_Work request_: Set down exactly, from the records below, the line with "the source chain." through the line with "Dependency:** The value", and nothing else.

(Beginning of Data extracts)

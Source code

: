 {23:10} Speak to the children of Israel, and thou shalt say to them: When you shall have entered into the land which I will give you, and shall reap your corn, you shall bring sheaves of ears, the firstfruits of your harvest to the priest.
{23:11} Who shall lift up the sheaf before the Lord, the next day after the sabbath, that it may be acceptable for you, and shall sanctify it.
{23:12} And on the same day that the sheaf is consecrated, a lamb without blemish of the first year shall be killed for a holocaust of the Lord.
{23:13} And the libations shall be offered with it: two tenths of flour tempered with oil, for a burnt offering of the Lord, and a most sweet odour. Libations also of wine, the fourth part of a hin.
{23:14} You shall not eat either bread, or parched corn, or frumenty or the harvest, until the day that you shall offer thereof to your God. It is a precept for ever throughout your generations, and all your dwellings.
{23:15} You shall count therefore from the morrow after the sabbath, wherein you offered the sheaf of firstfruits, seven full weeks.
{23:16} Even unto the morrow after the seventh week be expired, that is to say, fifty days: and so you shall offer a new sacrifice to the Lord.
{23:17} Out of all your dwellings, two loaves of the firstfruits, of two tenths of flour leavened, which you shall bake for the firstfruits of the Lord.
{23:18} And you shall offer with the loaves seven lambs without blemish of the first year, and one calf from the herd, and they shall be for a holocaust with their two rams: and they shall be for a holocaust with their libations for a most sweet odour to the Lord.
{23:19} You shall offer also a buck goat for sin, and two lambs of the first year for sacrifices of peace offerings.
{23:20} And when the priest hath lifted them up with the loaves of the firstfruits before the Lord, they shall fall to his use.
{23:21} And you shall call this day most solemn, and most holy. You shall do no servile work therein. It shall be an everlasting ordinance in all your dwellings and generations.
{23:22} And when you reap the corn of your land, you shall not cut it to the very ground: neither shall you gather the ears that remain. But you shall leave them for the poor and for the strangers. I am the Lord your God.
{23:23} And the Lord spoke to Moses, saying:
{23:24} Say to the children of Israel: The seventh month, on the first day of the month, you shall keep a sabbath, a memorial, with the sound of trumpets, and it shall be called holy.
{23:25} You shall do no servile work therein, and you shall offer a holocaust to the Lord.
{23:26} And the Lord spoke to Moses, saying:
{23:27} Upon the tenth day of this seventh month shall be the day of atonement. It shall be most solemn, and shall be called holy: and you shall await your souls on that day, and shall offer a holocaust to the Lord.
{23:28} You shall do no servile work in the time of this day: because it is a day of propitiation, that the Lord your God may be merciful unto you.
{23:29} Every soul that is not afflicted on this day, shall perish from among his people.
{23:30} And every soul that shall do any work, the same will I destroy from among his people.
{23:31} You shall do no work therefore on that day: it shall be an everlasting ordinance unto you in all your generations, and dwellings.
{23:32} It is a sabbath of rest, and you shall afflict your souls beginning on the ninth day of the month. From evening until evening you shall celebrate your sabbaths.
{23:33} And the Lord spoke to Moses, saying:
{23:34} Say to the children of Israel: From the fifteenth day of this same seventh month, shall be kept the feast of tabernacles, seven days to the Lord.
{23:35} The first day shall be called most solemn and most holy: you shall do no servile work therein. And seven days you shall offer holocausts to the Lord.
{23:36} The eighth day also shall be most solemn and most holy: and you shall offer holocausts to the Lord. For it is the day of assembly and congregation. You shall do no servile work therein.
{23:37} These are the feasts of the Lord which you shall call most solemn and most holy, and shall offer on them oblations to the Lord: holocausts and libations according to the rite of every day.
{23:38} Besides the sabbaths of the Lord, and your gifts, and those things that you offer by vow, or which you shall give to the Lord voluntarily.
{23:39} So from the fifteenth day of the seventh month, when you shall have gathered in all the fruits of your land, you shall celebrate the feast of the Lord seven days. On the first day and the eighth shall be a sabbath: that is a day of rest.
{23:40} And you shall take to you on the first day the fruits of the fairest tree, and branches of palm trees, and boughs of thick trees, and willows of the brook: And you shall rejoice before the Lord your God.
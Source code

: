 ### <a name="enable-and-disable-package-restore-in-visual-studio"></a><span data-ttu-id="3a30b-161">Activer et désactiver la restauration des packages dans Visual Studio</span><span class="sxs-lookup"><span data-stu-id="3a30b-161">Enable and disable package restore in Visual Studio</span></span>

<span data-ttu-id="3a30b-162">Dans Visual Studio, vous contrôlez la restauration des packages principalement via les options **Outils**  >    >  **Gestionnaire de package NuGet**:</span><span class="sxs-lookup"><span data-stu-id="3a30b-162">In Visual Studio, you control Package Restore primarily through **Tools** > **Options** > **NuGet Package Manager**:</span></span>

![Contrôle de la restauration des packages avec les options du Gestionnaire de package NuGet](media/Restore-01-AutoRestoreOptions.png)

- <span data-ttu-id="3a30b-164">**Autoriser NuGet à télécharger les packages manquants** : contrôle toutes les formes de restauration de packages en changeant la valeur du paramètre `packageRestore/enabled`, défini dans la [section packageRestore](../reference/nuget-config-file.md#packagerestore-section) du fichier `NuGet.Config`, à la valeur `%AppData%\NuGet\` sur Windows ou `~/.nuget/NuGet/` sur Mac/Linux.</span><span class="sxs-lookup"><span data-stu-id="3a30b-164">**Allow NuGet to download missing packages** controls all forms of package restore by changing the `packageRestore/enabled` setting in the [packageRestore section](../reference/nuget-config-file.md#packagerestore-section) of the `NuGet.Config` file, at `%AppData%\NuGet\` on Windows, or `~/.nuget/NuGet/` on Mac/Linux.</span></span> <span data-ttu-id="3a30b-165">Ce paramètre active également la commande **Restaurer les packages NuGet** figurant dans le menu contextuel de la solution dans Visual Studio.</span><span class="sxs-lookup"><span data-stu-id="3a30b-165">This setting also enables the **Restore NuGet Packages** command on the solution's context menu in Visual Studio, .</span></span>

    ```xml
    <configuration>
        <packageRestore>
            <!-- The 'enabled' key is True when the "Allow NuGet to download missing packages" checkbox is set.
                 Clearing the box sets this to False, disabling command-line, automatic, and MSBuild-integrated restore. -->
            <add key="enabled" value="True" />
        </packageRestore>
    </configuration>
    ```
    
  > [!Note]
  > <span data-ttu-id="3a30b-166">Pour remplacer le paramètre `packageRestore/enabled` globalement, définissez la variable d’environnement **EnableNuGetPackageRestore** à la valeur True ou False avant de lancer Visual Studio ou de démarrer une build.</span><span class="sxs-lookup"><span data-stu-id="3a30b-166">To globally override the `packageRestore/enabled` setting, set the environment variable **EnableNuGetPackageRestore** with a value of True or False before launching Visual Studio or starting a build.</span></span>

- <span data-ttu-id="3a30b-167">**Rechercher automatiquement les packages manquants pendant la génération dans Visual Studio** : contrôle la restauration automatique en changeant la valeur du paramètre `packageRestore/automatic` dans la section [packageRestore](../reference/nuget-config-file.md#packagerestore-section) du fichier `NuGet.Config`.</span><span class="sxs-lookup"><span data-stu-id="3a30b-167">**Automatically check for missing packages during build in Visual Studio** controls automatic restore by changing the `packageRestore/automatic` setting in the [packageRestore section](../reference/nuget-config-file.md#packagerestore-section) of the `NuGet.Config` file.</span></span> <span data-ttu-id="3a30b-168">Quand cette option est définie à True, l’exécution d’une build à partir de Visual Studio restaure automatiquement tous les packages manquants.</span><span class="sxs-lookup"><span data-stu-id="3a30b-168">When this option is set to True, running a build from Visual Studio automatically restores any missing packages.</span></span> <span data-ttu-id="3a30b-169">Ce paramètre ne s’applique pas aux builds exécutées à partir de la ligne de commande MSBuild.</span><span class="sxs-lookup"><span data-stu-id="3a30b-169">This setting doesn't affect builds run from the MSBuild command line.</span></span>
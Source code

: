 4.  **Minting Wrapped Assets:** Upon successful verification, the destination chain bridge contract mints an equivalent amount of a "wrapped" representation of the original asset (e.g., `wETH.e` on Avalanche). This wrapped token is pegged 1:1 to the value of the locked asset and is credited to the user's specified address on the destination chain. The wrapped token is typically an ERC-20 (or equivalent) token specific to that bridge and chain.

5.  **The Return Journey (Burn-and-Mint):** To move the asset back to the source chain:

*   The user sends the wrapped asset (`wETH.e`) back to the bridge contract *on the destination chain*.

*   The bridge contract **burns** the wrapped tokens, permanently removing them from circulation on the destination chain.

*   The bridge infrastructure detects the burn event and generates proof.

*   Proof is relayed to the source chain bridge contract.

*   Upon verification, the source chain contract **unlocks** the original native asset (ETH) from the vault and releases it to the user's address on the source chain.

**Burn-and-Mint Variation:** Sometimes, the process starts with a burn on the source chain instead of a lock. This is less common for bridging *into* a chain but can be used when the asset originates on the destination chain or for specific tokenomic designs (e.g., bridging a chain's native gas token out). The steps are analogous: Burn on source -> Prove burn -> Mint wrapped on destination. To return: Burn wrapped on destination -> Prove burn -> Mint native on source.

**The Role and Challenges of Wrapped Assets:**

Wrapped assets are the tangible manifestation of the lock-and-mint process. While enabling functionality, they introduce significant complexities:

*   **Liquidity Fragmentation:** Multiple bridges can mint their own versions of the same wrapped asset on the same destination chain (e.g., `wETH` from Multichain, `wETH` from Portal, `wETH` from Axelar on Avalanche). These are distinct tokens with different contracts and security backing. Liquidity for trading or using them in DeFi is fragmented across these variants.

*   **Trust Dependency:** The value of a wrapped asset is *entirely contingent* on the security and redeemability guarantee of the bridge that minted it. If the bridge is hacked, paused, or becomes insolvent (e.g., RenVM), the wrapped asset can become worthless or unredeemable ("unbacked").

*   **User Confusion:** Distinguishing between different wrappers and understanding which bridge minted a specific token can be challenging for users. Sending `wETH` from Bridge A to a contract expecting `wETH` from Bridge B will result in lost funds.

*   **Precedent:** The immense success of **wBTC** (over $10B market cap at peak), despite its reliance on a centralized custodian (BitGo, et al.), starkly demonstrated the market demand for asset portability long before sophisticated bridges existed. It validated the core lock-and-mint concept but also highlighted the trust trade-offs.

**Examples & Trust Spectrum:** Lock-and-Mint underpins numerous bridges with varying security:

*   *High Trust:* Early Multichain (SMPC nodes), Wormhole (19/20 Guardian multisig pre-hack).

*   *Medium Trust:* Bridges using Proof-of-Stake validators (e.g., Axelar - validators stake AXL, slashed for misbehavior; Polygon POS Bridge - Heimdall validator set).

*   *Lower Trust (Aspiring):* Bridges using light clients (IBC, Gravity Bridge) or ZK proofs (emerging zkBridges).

(End of Data extracts)

_Result of this task_:
*   Upon verification, the source chain contract **unlocks** the original native asset (ETH) from the vault and releases it to the user's address on the source chain.

**Burn-and-Mint Variation:** Sometimes, the process starts with a burn on the source chain instead of a lock. This is less common for bridging *into* a chain but can be used when the asset originates on the destination chain or for specific tokenomic designs (e.g., bridging a chain's native gas token out). The steps are analogous: Burn on source -> Prove burn -> Mint wrapped on destination. To return: Burn wrapped on destination -> Prove burn -> Mint native on source.

**The Role and Challenges of Wrapped Assets:**

Wrapped assets are the tangible manifestation of the lock-and-mint process. While enabling functionality, they introduce significant complexities:

*   **Liquidity Fragmentation:** Multiple bridges can mint their own versions of the same wrapped asset on the same destination chain (e.g., `wETH` from Multichain, `wETH` from Portal, `wETH` from Axelar on Avalanche). These are distinct tokens with different contracts and security backing. Liquidity for trading or using them in DeFi is fragmented across these variants.

*   **Trust Dependency:** The value of a wrapped asset is *entirely contingent* on the security and redeemability guarantee of the bridge that minted it. If the bridge is hacked, paused, or becomes insolvent (e.g., RenVM), the wrapped asset can become worthless or unredeemable ("unbacked").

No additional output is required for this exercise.